(GOAL OF THE EXERCISE): Locate the lines of the listing below that hold "consulting", then copy each of them.

----------------------------------------

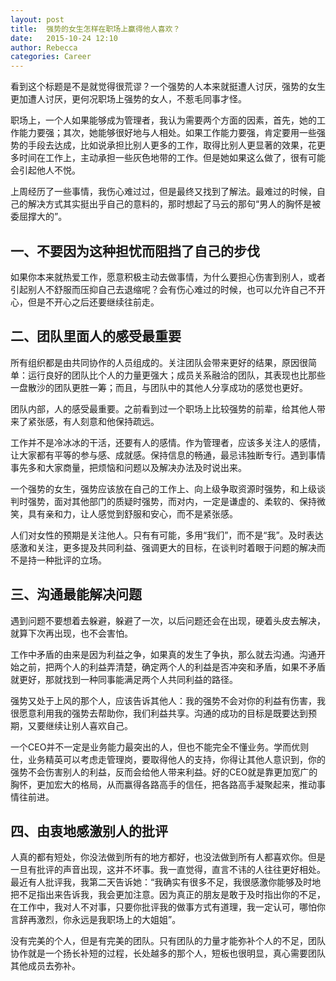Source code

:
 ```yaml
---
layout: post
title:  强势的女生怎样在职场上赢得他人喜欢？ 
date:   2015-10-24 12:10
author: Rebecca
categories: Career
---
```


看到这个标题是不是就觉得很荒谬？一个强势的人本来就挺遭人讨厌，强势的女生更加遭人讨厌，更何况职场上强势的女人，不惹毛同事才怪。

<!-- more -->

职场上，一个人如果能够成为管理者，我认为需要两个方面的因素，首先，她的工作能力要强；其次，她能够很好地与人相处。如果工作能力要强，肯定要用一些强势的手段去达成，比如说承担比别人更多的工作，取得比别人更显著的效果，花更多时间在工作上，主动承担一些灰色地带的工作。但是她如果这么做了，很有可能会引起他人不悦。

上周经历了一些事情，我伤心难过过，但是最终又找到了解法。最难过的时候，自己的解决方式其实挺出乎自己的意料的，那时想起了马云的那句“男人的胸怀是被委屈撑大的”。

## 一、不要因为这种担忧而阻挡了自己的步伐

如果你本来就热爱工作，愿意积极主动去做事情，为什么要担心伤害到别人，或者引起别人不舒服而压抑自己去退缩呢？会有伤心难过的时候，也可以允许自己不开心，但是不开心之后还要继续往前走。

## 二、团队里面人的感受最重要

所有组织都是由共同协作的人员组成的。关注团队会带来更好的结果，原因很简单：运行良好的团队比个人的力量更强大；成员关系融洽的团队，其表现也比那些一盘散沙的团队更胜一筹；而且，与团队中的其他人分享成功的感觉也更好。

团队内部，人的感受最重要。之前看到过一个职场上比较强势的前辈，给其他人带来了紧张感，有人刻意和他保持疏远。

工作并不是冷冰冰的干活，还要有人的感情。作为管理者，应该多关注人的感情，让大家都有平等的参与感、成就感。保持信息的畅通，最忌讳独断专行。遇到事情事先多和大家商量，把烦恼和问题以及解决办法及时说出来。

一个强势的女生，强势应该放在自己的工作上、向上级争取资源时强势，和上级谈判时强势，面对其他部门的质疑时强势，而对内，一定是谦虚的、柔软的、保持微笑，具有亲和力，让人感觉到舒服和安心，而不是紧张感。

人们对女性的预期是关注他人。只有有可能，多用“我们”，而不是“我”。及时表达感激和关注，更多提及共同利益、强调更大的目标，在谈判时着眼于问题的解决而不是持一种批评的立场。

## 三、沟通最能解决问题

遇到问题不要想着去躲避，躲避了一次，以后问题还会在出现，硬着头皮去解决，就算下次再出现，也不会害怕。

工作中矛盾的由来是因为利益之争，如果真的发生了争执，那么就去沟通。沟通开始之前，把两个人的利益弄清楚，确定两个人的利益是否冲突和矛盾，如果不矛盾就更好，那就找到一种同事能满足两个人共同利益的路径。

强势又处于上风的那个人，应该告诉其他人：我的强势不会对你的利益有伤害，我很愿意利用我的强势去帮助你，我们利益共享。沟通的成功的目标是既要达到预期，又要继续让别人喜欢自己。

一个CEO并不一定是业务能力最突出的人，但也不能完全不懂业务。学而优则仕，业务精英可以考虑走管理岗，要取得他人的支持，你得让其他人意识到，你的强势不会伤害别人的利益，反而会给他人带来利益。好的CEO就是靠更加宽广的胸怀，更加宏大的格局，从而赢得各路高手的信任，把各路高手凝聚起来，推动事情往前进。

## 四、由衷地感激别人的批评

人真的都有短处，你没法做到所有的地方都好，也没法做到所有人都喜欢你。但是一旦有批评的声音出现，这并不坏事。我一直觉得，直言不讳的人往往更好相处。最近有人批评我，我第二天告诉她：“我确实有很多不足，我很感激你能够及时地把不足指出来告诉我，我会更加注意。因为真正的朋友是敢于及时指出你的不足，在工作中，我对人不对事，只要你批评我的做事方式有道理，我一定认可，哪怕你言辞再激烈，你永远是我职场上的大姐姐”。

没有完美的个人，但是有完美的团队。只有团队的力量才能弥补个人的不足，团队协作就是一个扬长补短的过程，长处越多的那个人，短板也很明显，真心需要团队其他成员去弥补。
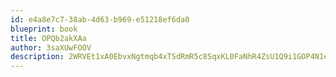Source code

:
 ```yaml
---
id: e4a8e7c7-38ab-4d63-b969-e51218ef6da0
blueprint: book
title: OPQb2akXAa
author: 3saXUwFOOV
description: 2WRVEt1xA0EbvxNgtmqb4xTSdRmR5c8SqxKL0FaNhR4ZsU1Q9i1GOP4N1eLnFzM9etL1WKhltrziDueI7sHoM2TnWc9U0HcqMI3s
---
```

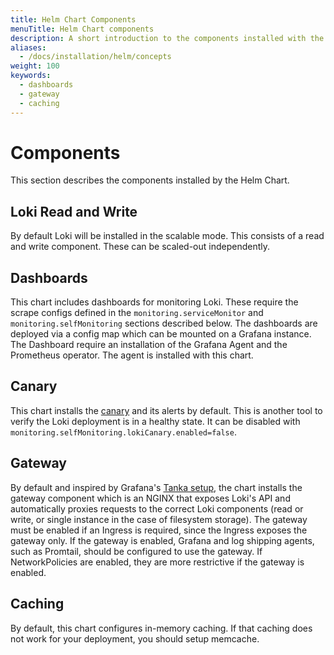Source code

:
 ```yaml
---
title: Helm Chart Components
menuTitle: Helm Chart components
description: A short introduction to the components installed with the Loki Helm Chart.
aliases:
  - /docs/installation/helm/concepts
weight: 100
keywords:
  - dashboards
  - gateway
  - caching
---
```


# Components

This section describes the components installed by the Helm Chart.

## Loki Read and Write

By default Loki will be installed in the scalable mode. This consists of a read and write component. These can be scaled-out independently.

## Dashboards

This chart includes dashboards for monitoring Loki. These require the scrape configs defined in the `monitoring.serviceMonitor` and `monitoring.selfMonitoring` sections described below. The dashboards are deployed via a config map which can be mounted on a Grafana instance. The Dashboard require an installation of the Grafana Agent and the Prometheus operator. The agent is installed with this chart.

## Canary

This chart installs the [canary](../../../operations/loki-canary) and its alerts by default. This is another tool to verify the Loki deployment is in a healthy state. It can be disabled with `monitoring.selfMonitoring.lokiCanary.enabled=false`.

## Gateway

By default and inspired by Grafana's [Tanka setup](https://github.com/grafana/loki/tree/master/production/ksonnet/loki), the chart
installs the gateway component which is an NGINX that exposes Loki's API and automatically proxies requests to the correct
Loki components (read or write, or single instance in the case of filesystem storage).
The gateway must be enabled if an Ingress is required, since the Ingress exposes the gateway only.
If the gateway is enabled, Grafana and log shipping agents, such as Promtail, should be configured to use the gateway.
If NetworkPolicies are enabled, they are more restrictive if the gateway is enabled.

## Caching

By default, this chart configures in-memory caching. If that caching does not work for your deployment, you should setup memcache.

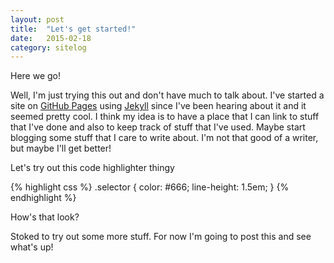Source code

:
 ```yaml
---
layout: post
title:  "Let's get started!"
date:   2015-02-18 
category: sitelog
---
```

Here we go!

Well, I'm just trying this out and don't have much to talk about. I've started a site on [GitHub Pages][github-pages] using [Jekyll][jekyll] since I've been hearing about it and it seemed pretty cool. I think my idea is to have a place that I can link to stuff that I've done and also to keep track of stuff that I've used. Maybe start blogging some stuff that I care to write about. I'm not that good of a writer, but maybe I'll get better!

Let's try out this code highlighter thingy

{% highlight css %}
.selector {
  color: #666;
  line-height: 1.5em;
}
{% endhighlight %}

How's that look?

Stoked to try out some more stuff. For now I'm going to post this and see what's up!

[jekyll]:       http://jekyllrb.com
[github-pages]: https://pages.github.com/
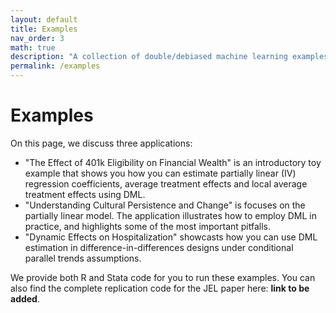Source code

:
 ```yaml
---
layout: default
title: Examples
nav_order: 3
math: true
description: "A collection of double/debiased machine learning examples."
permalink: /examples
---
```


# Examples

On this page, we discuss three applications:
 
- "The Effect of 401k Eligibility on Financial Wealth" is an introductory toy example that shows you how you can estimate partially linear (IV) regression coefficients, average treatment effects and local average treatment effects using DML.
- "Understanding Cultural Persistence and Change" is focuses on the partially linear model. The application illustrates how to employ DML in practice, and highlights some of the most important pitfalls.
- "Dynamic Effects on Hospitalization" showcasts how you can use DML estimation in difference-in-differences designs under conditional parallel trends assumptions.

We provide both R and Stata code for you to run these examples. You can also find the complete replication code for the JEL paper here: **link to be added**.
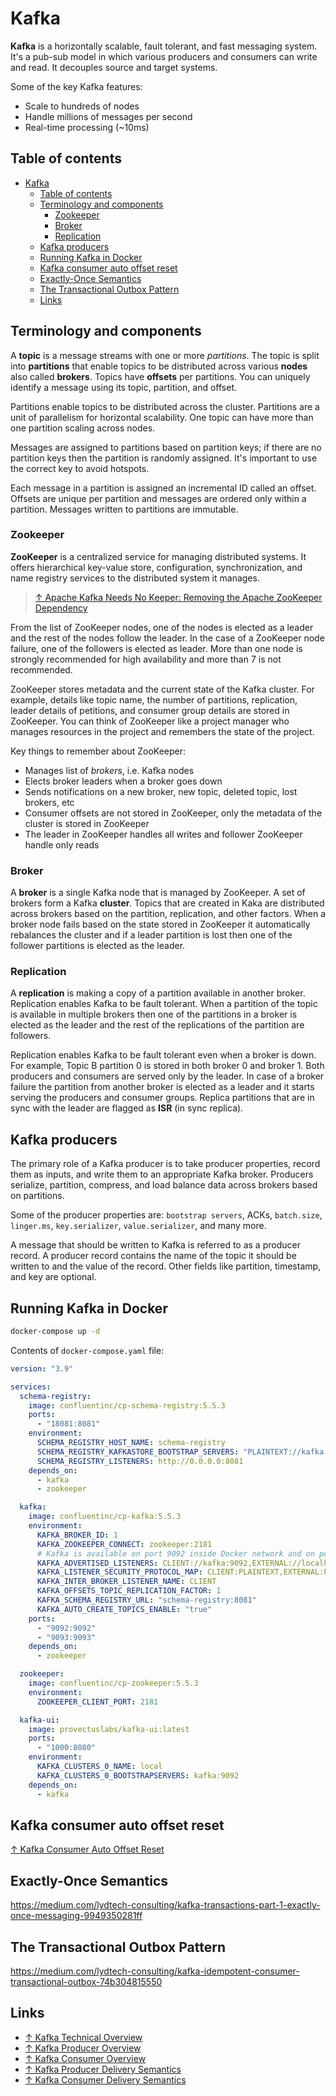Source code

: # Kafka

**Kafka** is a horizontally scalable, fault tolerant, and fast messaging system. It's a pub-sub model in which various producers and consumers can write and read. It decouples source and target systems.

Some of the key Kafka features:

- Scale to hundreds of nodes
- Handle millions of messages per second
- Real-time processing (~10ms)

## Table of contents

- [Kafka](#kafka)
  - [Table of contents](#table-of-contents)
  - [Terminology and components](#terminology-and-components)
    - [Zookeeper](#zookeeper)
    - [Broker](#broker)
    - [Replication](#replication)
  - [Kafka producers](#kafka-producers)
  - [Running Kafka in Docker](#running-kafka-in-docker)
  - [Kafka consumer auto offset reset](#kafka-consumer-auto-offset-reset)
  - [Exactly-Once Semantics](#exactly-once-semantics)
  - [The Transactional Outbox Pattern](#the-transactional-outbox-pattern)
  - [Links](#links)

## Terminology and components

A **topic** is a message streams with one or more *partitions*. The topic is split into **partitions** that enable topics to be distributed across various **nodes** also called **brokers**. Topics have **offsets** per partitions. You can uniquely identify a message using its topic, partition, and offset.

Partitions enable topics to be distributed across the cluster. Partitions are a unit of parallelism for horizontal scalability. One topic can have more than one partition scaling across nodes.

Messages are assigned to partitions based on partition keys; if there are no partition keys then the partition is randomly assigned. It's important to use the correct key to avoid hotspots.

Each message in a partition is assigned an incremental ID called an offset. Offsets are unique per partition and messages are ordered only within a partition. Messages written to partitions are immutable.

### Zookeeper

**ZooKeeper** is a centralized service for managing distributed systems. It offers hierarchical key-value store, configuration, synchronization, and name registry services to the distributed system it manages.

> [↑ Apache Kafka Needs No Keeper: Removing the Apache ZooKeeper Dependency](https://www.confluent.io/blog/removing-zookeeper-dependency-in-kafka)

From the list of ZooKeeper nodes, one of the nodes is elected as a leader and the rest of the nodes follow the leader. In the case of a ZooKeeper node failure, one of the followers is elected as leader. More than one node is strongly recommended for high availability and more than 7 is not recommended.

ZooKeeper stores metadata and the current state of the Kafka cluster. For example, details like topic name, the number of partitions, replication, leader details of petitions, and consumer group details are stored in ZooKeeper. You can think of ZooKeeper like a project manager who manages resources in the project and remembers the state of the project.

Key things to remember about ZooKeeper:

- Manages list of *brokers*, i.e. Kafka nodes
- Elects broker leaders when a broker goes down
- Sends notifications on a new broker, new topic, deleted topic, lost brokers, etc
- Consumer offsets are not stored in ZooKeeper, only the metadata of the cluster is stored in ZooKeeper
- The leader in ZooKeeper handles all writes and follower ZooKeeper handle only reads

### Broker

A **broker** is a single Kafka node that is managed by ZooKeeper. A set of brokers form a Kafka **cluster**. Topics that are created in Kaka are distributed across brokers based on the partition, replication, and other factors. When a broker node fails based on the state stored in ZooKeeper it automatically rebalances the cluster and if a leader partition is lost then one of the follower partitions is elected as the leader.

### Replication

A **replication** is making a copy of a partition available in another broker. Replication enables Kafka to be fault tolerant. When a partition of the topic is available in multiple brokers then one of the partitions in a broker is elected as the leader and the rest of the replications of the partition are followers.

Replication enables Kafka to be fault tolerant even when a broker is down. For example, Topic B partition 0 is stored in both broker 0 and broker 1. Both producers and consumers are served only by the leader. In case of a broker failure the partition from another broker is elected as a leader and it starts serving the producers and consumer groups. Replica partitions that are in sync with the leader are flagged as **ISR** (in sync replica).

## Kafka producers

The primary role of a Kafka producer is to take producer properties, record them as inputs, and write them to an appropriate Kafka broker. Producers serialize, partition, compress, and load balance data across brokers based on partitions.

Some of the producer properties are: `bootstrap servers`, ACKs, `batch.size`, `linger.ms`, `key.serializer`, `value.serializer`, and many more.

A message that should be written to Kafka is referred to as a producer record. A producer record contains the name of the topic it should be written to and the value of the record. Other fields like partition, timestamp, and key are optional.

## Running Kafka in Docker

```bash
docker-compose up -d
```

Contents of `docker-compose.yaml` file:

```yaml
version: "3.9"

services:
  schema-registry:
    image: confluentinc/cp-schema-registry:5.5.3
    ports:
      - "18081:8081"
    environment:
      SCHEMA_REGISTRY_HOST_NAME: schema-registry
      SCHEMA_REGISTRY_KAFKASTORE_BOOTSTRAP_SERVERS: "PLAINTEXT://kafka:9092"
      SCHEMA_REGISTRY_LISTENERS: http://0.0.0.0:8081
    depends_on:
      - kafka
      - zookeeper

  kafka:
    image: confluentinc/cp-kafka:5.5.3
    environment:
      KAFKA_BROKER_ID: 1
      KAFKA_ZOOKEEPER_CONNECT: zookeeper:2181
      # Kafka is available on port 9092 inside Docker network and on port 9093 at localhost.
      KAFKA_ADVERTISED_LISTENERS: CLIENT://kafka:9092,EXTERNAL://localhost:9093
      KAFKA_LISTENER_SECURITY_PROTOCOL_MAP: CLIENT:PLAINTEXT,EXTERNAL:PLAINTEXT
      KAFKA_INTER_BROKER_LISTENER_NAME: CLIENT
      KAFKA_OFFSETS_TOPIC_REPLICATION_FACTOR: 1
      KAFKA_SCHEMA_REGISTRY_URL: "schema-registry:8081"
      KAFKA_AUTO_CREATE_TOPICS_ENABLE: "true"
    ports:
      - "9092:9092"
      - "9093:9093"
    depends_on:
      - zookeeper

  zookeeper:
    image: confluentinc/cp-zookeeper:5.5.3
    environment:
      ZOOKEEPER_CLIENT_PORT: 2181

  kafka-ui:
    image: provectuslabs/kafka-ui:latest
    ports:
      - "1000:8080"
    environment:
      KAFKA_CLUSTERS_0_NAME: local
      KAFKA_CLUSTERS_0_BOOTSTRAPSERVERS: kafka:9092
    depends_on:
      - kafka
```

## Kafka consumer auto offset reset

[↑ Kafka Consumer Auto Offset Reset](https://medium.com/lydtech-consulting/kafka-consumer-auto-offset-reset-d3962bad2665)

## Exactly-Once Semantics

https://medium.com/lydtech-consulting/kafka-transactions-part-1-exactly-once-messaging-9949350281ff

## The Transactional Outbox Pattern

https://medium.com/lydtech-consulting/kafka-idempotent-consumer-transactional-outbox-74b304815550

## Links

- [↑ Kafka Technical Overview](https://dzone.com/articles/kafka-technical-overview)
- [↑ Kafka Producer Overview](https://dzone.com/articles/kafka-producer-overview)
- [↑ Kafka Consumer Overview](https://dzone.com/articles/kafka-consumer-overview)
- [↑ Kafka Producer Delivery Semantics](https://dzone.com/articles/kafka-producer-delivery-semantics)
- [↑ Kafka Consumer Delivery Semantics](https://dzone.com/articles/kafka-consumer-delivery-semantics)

----------------------------------------

(RESPONSE TO THIS EXERCISE):
[↑ Kafka Consumer Auto Offset Reset](https://medium.com/lydtech-consulting/kafka-consumer-auto-offset-reset-d3962bad2665)
https://medium.com/lydtech-consulting/kafka-transactions-part-1-exactly-once-messaging-9949350281ff
https://medium.com/lydtech-consulting/kafka-idempotent-consumer-transactional-outbox-74b304815550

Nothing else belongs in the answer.